Someone pointed out to me before on twitter that video games are almost using antiquated business practices which probably don't help costs. You see in film outside of a few directors and stars signed into multi picture contracts with studios few people in film are employed permanently with a studio. The film industry works as a pool of freelancers who are picked up for a project then have to find another after it. Some crews and groups tend to move round together from project to project but it's quite mercenary. By comparison game studios hire people and they can be there project after project after finishing one project they're straight onto the next one. This is expensive because if studios don't have a project going they're paying people to do nothing. It's one of the big reasons that we get a lot of cosmetic DLC, because companies need something for the art departments to do if they don't immediately have other projects to move them to. Otherwise the art department is sitting there idle being paid to do nothing and costing the company money. The hope is the cosmetic DLC being made brings in enough money to cover the artists being paid to make stuff not in the main game. If AAA games are becoming too expensive it might end up being time to examine the model the industry works with as a starting point. And yes that means possibly less job stability but we're seeing already the job stability aspect of the industry slowly eroded away with certain roles such as writers and musicians.
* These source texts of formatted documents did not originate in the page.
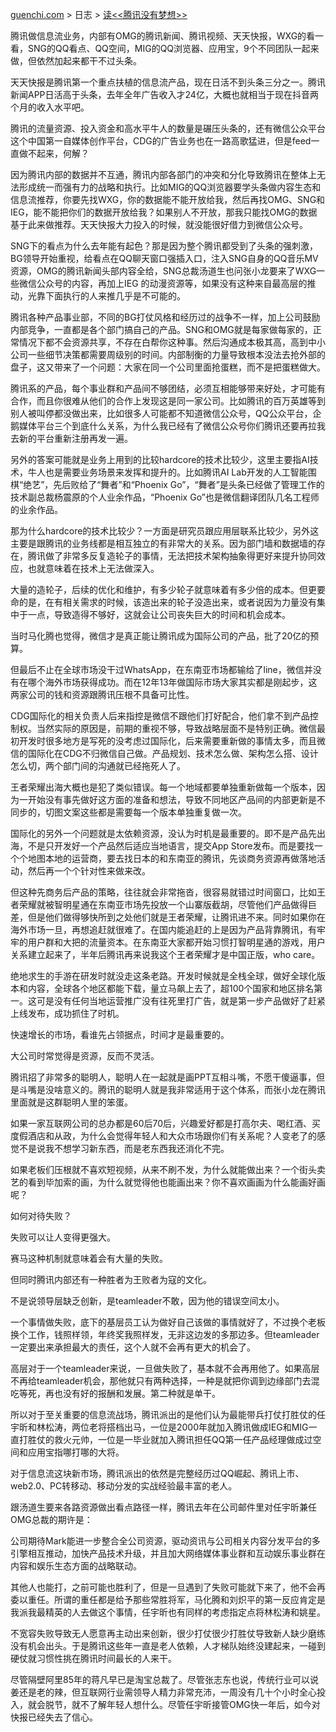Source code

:[guenchi.com](https://guenchi.github.io) > 日志 > [读<<腾讯没有梦想>>](0x7c03.md)


腾讯做信息流业务，内部有OMG的腾讯新闻、腾讯视频、天天快报，WXG的看一看，SNG的QQ看点、QQ空间，MIG的QQ浏览器、应用宝，9个不同团队一起来做，但依然加起来都干不过头条。

天天快报是腾讯第一个重点扶植的信息流产品，现在日活不到头条三分之一。腾讯新闻APP日活高于头条，去年全年广告收入才24亿，大概也就相当于现在抖音两个月的收入水平吧。 

腾讯的流量资源、投入资金和高水平牛人的数量是碾压头条的，还有微信公众平台这个中国第一自媒体创作平台，CDG的广告业务也在一路高歌猛进，但是feed一直做不起来，何解？

因为腾讯内部的数据并不互通，腾讯内部各部门的冲突和分化导致腾讯在整体上无法形成统一而强有力的战略和执行。比如MIG的QQ浏览器要学头条做内容生态和信息流推荐，你要先找WXG，你的数据能不能开放给我，然后再找OMG、SNG和IEG，能不能把你们的数据开放给我？如果别人不开放，那我只能找OMG的数据基于此来做推荐。天天快报大力投入的时候，就没能很好借力到微信公众号。

SNG下的看点为什么去年能有起色？那是因为整个腾讯都受到了头条的强刺激，BG领导开始重视，给看点在QQ聊天窗口强插入口，注入SNG自身的QQ音乐MV资源，OMG的腾讯新闻头部内容全给，SNG总裁汤道生也问张小龙要来了WXG一些微信公众号的内容，再加上IEG 的动漫资源等，如果没有这种来自最高层的推动，光靠下面执行的人来推几乎是不可能的。

腾讯各种产品事业部，不同的BG打仗风格和经历过的战争不一样，加上公司鼓励内部竞争，一直都是各个部门搞自己的产品。SNG和OMG就是每家做每家的，正常情况下都不会资源共享，不存在白帮你这种事。然后沟通成本极其高，高到中小公司一些细节决策都需要周级别的时间。内部制衡的力量导致根本没法去抢外部的盘子，这又带来了一个问题：大家在同一个公司里面抢蛋糕，而不是把蛋糕做大。

腾讯系的产品，每个事业群和产品间不够团结，必须互相能够带来好处，才可能有合作，而且你很难从他们的合作上发现这是同一家公司。比如腾讯的百万英雄等到别人被叫停都没做出来，比如很多人可能都不知道微信公众号，QQ公众平台，企鹅媒体平台三个到底什么关系，为什么我已经有了微信公众号你们腾讯还要再拉我去新的平台重新注册再发一遍。

另外的答案可能就是业务上用到的比较hardcore的技术比较少，这里主要指AI技术，牛人也是需要业务场景来发挥和提升的。比如腾讯AI Lab开发的人工智能围棋“绝艺”，先后败给了“舞者”和“Phoenix Go”，“舞者”是头条已经做了管理工作的技术副总裁杨震原的个人业余作品，“Phoenix Go”也是微信翻译团队几名工程师的业余作品。

那为什么hardcore的技术比较少？一方面是研究员跟应用层联系比较少，另外这主要是跟腾讯的业务线都是相互独立的有非常大的关系。因为部门墙和数据墙的存在，腾讯做了非常多反复造轮子的事情，无法把技术架构抽象得更好来提升协同效应，也就意味着在技术上无法做深入。

大量的造轮子，后续的优化和维护，有多少轮子就意味着有多少倍的成本。但更要命的是，在有相关需求的时候，该造出来的轮子没造出来，或者说因为力量没有集中于一点，导致造得不够好，这就会让公司丧失巨大的时间和机会成本。


当时马化腾也觉得，微信才是真正能让腾讯成为国际公司的产品，批了20亿的预算。

但最后不止在全球市场没干过WhatsApp，在东南亚市场都输给了line，微信并没有在哪个海外市场获得成功。而在12年13年做国际市场大家其实都是刚起步，这两家公司的钱和资源跟腾讯压根不具备可比性。

CDG国际化的相关负责人后来指控是微信不跟他们打好配合，他们拿不到产品控制权。当然实际的原因是，前期的重视不够，导致战略层面不是特别正确。微信最初开发时很多地方是写死的没考虑过国际化，后来需要重新做的事情太多，而且微信的国际化在CDG不归微信自己做。产品规划、技术怎么做、架构怎么搭、设计怎么切，两个部门间的沟通就已经拖死人了。

王者荣耀出海大概也是犯了类似错误。每一个地域都要单独重新做每一个版本，因为一开始没有事先做好这方面的准备和想法，导致不同地区产品间的内部更新是不同步的，切图文案这些都是需要每一个版本单独重复做一次。

国际化的另外一个问题就是太依赖资源，没认为时机是最重要的。即不是产品先出海，不是只开发好一个产品然后适应当地语言，提交App Store发布。而是要找一个个地图本地的运营商，要去找日本的和东南亚的腾讯，先谈商务资源再做落地活动，然后再一个个针对性来做来改。

但这种先商务后产品的策略，往往就会非常拖沓，很容易就错过时间窗口，比如王者荣耀就被智明星通在东南亚市场先投放一个山寨版截胡，尽管他们产品做得巨差，但是他们做得够快所到之处他们就是王者荣耀，让腾讯进不来。同时如果你在海外市场一旦，再想追赶就很难了。在国内能追赶的上是因为产品背靠腾讯，有牢牢的用户群和大把的流量资本。在东南亚大家都开始习惯打智明星通的游戏，用户关系建立起来了，半年后腾讯再来说我这个王者荣耀才是中国正版，who care。

绝地求生的手游在研发时就没走这条老路。开发时候就是全栈全球，做好全球化版本和内容，全球各个地区都能下载，量立马飙上去了，超100个国家和地区排名第一。这可是没有任何当地运营推广没有往死里打广告，就是第一步产品做好了赶紧上线发布，成功抓住了时机。

快速增长的市场，看谁先占领据点，时间才是最重要的。

大公司时常觉得是资源，反而不灵活。


腾讯招了非常多的聪明人，聪明人在一起就是画PPT互相斗嘴，不愿干傻逼事，但是斗嘴是没啥意义的。腾讯的聪明人就是我非常适用于这个体系，而张小龙在腾讯里面就是这群聪明人里的笨蛋。

如果一家互联网公司的总办都是60后70后，兴趣爱好都是打高尔夫、喝红酒、买度假酒店和从政，为什么会觉得年轻人和大众市场跟你们有关系呢？人变老了的感觉不是说我不想学习新东西，而是老东西我还消化不完。

如果老板们压根就不喜欢短视频，从来不刷不发，为什么就能做出来？一个街头卖艺的看到毕加索的画，为什么就觉得他也能画出来？你不喜欢画画为什么能画好画呢？


如何对待失败？

失败可以让人变得更强大。

赛马这种机制就意味着会有大量的失败。

但同时腾讯内部还有一种胜者为王败者为寇的文化。

不是说领导层缺乏创新，是teamleader不敢，因为他的错误空间太小。

一个事情做失败，底下的基层员工认为做好自己该做的事情就好了，不过换个老板换个工作，钱照样领，年终奖我照样发，无非这边发的多那边多。但teamleader一定要出来承担最大的责任，这个人就不会再有更大的机会了。

高层对于一个teamleader来说，一旦做失败了，基本就不会再用他了。如果高层不再给teamleader机会，那他就只有两种选择，一种是就把你调到边缘部门去混吃等死，再也没有好的报酬和发展。第二种就是单干。

所以对于至关重要的信息流战场，腾讯派出的是他们认为最能带兵打仗打胜仗的任宇昕和林松涛，两位老将搭档出马，一位是2000年就加入腾讯做成IEG和MIG一直打胜仗的救火元帅，一位是一毕业就加入腾讯担任QQ第一任产品经理做成过空间和应用宝指哪打哪的大将。

对于信息流这块新市场，腾讯派出的依然是完整经历过QQ崛起、腾讯上市、web2.0、PC转移动、移动分发的实战经验最丰富的老人。

跟汤道生要来各路资源做出看点路径一样，腾讯去年在公司邮件里对任宇昕兼任OMG总裁的期许是：

公司期待Mark能进一步整合全公司资源，驱动资讯与公司相关内容分发平台的多引擎相互推动，加快产品技术升级，并且加大网络媒体事业群和互动娱乐事业群在内容和娱乐生态方面的战略联动。

其他人也能打，之前可能也胜利了，但是一旦遇到了失败可能就下来了，他不会再委以重任。所谓的重任都是给予那些常胜将军，马化腾和刘炽平的第一反应肯定是我派我最精英的人去做这个事情，任宇昕也有同样的考虑指定点将林松涛和姚星。

不宽容失败导致无人愿意再主动出来创新，很少打仗很少打胜仗导致新人缺少磨练没有机会出头。于是腾讯这些年一直是老人依赖，人才梯队始终没建起来，一碰到硬仗就习惯性挑在腾讯时间最长的人来干。

尽管隔壁阿里85年的蒋凡早已是淘宝总裁了。尽管张志东也说，传统行业可以说姜还是老的辣，但互联网行业需领导人精力非常充沛，一周没有几十个小时全心投入，就会脱节，就不了解年轻人想什么。尽管任宇昕接管OMG快一年后，如今对快报已经失去了信心。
I get that pushing the envelope is expensive. I get some-one has to be on the cutting edge but AAA companies seem to want to live on that edge constantly trying to push graphic to higher and higher qualities while the best selling game in the entire industry looks like this:
Oh and on Steam one of the highest selling games was at one point
The AAA industry is broken and it needs to realise that the audience can't always be the ones to keep it patched together and stop it crumbling. Lootboxes aren't a disease on their own, they're a symptom of one of the bigger problems of the video game industry.
Thank you for reading and if this has somehow landed on the desk of some AAA publishing executive. The time is coming where you will have to change and when that time comes THE REVOLUTION WILL BE LIVESTREAMED.